A2: While blowing out the lines with compressed air is a crucial step, it’s not sufficient on its own. Some water will inevitably remain in the system, and using RV antifreeze provides an added layer of protection against freezing.
Q3: How much RV antifreeze do I need?
A3: The amount of RV antifreeze needed depends on the size of your RV’s plumbing system. A general rule of thumb is 2-3 gallons for a small travel trailer and 3-6 gallons for a larger RV. Consult your owner’s manual for specific recommendations.
Q4: Is it okay to use too much RV antifreeze?
A4: Using slightly more RV antifreeze than necessary is better than not using enough. The excess will simply be diluted when you de-winterize in the spring.
Q5: Do I need to winterize my city water connection?
A5: Yes, it is essential to winterize the city water connection. Disconnect the hose and blow out the connection with compressed air. Add a small amount of RV antifreeze to the connection to prevent freezing.
Q6: What if I forget to bypass the water heater?
A6: If you forget to bypass the water heater, you will need to fill the entire tank with RV antifreeze, which can be costly. Double-check this step before introducing antifreeze into the system.
Q7: How do I winterize an outside shower?
A7: Winterize the outside shower the same way you winterize the inside faucets. Open both hot and cold faucets until you see pink antifreeze flowing.
Q8: Can I just leave my RV air conditioner uncovered?
A8: Leaving your RV air conditioner uncovered exposes it to the elements, which can lead to damage from snow, ice, rain, and UV rays. Always use a properly fitted cover to protect the unit.

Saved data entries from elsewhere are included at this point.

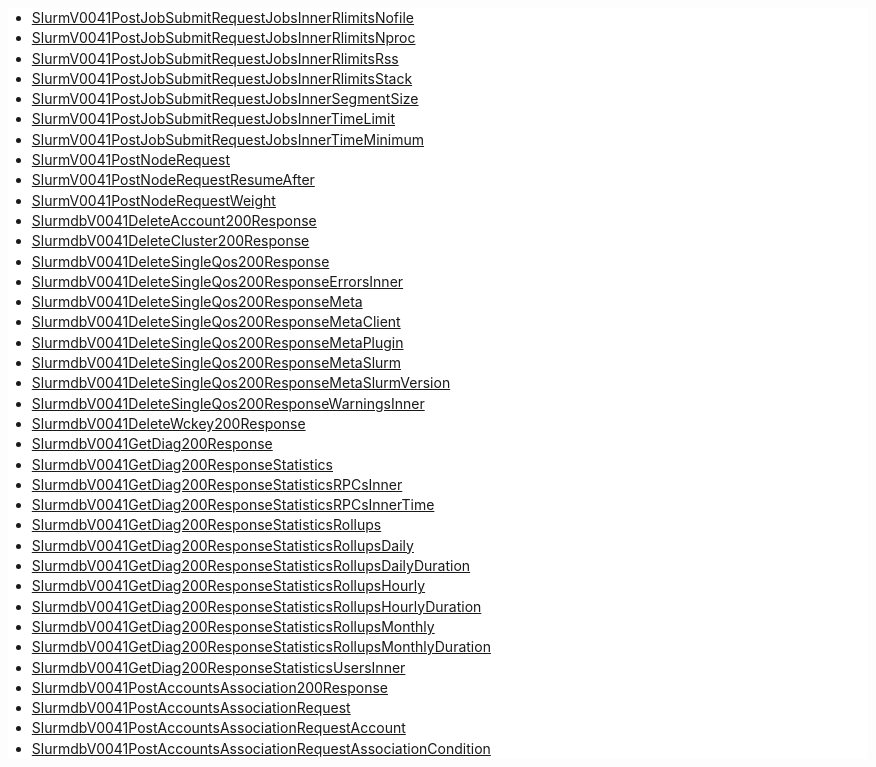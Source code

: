 - [SlurmV0041PostJobSubmitRequestJobsInnerRlimitsNofile](docs/SlurmV0041PostJobSubmitRequestJobsInnerRlimitsNofile.md)
 - [SlurmV0041PostJobSubmitRequestJobsInnerRlimitsNproc](docs/SlurmV0041PostJobSubmitRequestJobsInnerRlimitsNproc.md)
 - [SlurmV0041PostJobSubmitRequestJobsInnerRlimitsRss](docs/SlurmV0041PostJobSubmitRequestJobsInnerRlimitsRss.md)
 - [SlurmV0041PostJobSubmitRequestJobsInnerRlimitsStack](docs/SlurmV0041PostJobSubmitRequestJobsInnerRlimitsStack.md)
 - [SlurmV0041PostJobSubmitRequestJobsInnerSegmentSize](docs/SlurmV0041PostJobSubmitRequestJobsInnerSegmentSize.md)
 - [SlurmV0041PostJobSubmitRequestJobsInnerTimeLimit](docs/SlurmV0041PostJobSubmitRequestJobsInnerTimeLimit.md)
 - [SlurmV0041PostJobSubmitRequestJobsInnerTimeMinimum](docs/SlurmV0041PostJobSubmitRequestJobsInnerTimeMinimum.md)
 - [SlurmV0041PostNodeRequest](docs/SlurmV0041PostNodeRequest.md)
 - [SlurmV0041PostNodeRequestResumeAfter](docs/SlurmV0041PostNodeRequestResumeAfter.md)
 - [SlurmV0041PostNodeRequestWeight](docs/SlurmV0041PostNodeRequestWeight.md)
 - [SlurmdbV0041DeleteAccount200Response](docs/SlurmdbV0041DeleteAccount200Response.md)
 - [SlurmdbV0041DeleteCluster200Response](docs/SlurmdbV0041DeleteCluster200Response.md)
 - [SlurmdbV0041DeleteSingleQos200Response](docs/SlurmdbV0041DeleteSingleQos200Response.md)
 - [SlurmdbV0041DeleteSingleQos200ResponseErrorsInner](docs/SlurmdbV0041DeleteSingleQos200ResponseErrorsInner.md)
 - [SlurmdbV0041DeleteSingleQos200ResponseMeta](docs/SlurmdbV0041DeleteSingleQos200ResponseMeta.md)
 - [SlurmdbV0041DeleteSingleQos200ResponseMetaClient](docs/SlurmdbV0041DeleteSingleQos200ResponseMetaClient.md)
 - [SlurmdbV0041DeleteSingleQos200ResponseMetaPlugin](docs/SlurmdbV0041DeleteSingleQos200ResponseMetaPlugin.md)
 - [SlurmdbV0041DeleteSingleQos200ResponseMetaSlurm](docs/SlurmdbV0041DeleteSingleQos200ResponseMetaSlurm.md)
 - [SlurmdbV0041DeleteSingleQos200ResponseMetaSlurmVersion](docs/SlurmdbV0041DeleteSingleQos200ResponseMetaSlurmVersion.md)
 - [SlurmdbV0041DeleteSingleQos200ResponseWarningsInner](docs/SlurmdbV0041DeleteSingleQos200ResponseWarningsInner.md)
 - [SlurmdbV0041DeleteWckey200Response](docs/SlurmdbV0041DeleteWckey200Response.md)
 - [SlurmdbV0041GetDiag200Response](docs/SlurmdbV0041GetDiag200Response.md)
 - [SlurmdbV0041GetDiag200ResponseStatistics](docs/SlurmdbV0041GetDiag200ResponseStatistics.md)
 - [SlurmdbV0041GetDiag200ResponseStatisticsRPCsInner](docs/SlurmdbV0041GetDiag200ResponseStatisticsRPCsInner.md)
 - [SlurmdbV0041GetDiag200ResponseStatisticsRPCsInnerTime](docs/SlurmdbV0041GetDiag200ResponseStatisticsRPCsInnerTime.md)
 - [SlurmdbV0041GetDiag200ResponseStatisticsRollups](docs/SlurmdbV0041GetDiag200ResponseStatisticsRollups.md)
 - [SlurmdbV0041GetDiag200ResponseStatisticsRollupsDaily](docs/SlurmdbV0041GetDiag200ResponseStatisticsRollupsDaily.md)
 - [SlurmdbV0041GetDiag200ResponseStatisticsRollupsDailyDuration](docs/SlurmdbV0041GetDiag200ResponseStatisticsRollupsDailyDuration.md)
 - [SlurmdbV0041GetDiag200ResponseStatisticsRollupsHourly](docs/SlurmdbV0041GetDiag200ResponseStatisticsRollupsHourly.md)
 - [SlurmdbV0041GetDiag200ResponseStatisticsRollupsHourlyDuration](docs/SlurmdbV0041GetDiag200ResponseStatisticsRollupsHourlyDuration.md)
 - [SlurmdbV0041GetDiag200ResponseStatisticsRollupsMonthly](docs/SlurmdbV0041GetDiag200ResponseStatisticsRollupsMonthly.md)
 - [SlurmdbV0041GetDiag200ResponseStatisticsRollupsMonthlyDuration](docs/SlurmdbV0041GetDiag200ResponseStatisticsRollupsMonthlyDuration.md)
 - [SlurmdbV0041GetDiag200ResponseStatisticsUsersInner](docs/SlurmdbV0041GetDiag200ResponseStatisticsUsersInner.md)
 - [SlurmdbV0041PostAccountsAssociation200Response](docs/SlurmdbV0041PostAccountsAssociation200Response.md)
 - [SlurmdbV0041PostAccountsAssociationRequest](docs/SlurmdbV0041PostAccountsAssociationRequest.md)
 - [SlurmdbV0041PostAccountsAssociationRequestAccount](docs/SlurmdbV0041PostAccountsAssociationRequestAccount.md)
 - [SlurmdbV0041PostAccountsAssociationRequestAssociationCondition](docs/SlurmdbV0041PostAccountsAssociationRequestAssociationCondition.md)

Q9: What happens if I don’t winterize my camper?
A9: Failure to winterize your camper can result in burst pipes, damaged appliances, and costly repairs. The expanding ice can crack plumbing fixtures and even damage the RV’s frame.
Q10: How do I de-winterize my camper in the spring?
A10: De-winterizing involves flushing the antifreeze from the water system, sanitizing the fresh water tank, and inspecting all components for leaks or damage. Consult a separate guide for detailed de-winterizing instructions.
Q11: Can I use automotive antifreeze instead of RV antifreeze?
A11: Absolutely not! Automotive antifreeze is highly toxic and should never be used in a potable water system. Only use non-toxic, potable RV antifreeze.
Q12: How often should I inspect my camper during the winter?
A12: Ideally, inspect your camper every few weeks to check for signs of leaks, rodent activity, or other potential problems. This will allow you to address issues promptly and prevent further damage. Even a covered AC unit should be checked for cover integrity.